Top of Given information

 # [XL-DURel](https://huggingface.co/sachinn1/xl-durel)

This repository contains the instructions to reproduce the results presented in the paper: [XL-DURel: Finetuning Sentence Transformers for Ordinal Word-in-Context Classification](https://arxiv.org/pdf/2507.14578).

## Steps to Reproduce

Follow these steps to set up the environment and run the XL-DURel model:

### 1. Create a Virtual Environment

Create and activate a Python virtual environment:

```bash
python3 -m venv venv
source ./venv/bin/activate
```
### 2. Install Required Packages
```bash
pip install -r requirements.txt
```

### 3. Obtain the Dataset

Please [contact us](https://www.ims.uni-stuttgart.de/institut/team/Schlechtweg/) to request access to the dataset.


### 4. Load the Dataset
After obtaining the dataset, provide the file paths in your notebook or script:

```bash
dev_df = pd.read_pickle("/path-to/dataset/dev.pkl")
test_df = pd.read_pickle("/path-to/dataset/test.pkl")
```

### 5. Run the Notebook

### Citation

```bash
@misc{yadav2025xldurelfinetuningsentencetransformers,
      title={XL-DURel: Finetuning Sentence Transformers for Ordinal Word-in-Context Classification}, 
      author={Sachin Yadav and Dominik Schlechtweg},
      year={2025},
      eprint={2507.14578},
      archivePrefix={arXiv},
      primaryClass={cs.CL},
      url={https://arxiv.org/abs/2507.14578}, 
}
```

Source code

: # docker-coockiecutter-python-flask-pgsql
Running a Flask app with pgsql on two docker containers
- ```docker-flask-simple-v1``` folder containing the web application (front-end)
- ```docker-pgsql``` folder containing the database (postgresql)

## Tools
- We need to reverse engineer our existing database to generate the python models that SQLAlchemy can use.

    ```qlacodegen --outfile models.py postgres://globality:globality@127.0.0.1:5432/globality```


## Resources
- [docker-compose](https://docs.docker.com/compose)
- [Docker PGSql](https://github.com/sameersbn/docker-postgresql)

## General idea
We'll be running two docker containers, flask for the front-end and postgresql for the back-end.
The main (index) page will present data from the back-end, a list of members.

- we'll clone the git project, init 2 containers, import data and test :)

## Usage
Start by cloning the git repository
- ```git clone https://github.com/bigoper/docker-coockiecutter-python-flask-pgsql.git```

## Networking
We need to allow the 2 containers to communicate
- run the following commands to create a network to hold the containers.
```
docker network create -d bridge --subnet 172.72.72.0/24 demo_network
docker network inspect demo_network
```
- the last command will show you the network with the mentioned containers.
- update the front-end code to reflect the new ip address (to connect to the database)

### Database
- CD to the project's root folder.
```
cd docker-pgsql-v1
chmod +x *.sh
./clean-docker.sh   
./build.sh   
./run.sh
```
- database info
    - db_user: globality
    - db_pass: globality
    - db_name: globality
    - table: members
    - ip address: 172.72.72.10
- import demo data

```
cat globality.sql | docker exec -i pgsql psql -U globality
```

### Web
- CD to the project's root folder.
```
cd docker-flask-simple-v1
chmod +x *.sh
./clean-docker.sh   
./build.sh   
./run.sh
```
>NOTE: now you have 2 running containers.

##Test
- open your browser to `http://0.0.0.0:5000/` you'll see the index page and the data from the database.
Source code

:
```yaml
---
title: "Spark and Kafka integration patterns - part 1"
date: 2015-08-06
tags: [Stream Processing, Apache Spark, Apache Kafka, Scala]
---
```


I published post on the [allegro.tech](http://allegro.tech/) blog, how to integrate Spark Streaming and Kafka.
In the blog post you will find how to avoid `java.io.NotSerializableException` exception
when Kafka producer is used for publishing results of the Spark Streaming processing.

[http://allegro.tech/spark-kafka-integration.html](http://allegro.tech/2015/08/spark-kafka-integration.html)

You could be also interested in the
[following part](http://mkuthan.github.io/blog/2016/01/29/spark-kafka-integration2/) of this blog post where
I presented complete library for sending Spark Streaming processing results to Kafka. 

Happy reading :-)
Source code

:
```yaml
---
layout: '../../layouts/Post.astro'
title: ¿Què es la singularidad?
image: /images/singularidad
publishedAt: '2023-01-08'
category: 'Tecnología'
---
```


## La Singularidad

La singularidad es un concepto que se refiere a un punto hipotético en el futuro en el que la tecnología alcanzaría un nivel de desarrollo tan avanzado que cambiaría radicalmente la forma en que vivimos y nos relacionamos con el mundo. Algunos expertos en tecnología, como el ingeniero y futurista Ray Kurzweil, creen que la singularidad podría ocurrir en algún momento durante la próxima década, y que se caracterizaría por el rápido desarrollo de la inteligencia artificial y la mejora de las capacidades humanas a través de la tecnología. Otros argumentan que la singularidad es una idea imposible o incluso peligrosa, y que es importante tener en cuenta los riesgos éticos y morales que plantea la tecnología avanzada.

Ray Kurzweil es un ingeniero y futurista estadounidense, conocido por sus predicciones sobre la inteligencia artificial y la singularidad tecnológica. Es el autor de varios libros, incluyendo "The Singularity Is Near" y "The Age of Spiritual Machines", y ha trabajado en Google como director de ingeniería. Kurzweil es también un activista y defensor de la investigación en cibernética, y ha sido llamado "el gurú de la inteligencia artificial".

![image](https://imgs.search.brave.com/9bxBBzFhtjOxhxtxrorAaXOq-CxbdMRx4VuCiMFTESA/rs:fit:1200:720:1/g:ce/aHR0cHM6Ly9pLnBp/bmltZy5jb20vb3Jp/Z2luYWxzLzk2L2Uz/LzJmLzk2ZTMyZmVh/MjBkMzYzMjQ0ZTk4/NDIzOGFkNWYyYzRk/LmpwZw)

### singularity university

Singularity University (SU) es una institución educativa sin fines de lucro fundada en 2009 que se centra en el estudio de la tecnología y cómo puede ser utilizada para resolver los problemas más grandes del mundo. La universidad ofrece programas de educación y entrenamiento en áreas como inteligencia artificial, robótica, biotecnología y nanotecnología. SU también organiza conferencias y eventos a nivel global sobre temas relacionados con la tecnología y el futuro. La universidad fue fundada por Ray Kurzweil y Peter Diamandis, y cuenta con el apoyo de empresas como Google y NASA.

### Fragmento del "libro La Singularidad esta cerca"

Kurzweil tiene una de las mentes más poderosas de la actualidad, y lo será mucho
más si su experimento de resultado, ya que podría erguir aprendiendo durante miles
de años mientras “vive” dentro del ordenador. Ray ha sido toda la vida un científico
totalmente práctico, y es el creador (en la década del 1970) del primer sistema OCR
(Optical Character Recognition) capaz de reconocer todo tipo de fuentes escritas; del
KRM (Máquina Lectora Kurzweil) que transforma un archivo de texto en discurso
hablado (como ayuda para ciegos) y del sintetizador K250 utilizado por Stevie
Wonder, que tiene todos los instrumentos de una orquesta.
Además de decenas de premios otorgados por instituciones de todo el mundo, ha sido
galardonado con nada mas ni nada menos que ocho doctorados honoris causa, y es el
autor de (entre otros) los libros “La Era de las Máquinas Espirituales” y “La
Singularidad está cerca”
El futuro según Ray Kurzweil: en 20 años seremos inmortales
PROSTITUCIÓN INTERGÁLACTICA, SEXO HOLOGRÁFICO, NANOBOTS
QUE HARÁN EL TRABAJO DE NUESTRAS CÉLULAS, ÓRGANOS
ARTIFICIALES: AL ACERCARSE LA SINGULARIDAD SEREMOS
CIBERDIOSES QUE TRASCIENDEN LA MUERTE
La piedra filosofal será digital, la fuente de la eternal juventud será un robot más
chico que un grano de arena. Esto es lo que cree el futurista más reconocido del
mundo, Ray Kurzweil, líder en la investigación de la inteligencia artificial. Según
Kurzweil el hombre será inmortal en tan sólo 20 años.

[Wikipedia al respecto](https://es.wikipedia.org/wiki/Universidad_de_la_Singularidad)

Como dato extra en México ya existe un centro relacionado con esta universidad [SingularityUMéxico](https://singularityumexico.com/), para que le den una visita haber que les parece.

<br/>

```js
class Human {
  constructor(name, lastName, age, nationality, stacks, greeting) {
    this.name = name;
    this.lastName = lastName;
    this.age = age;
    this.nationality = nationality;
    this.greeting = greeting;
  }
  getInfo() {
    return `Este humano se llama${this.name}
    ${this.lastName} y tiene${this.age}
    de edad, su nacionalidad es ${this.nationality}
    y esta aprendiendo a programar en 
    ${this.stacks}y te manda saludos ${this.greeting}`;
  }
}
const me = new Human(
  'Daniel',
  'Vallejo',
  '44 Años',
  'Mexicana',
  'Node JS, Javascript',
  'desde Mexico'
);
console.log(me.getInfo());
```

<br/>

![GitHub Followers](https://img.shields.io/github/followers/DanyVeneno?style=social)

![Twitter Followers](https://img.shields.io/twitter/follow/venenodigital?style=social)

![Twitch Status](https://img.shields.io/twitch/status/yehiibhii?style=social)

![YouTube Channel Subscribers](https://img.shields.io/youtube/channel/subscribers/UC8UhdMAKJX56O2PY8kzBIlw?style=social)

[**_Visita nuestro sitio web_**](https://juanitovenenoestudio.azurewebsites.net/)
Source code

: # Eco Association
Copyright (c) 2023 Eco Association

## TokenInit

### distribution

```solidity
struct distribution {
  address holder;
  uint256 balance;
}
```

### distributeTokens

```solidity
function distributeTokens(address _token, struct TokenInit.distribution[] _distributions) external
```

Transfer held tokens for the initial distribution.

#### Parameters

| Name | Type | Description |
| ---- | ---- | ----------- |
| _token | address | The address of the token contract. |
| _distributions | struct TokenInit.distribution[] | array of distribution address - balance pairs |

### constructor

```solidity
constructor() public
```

Bottom of Given information

What is being asked:
Would you reproduce, word for word, the lines from the one holding "Copyright (c) 2023 Eco Association" through the final line of the entries, both included?

Worked solution:
Copyright (c) 2023 Eco Association

## TokenInit

### distribution

```solidity
struct distribution {
  address holder;
  uint256 balance;
}
```

### distributeTokens

```solidity
function distributeTokens(address _token, struct TokenInit.distribution[] _distributions) external
```

Transfer held tokens for the initial distribution.

#### Parameters

| Name | Type | Description |
| ---- | ---- | ----------- |
| _token | address | The address of the token contract. |
| _distributions | struct TokenInit.distribution[] | array of distribution address - balance pairs |

### constructor

```solidity
constructor() public
```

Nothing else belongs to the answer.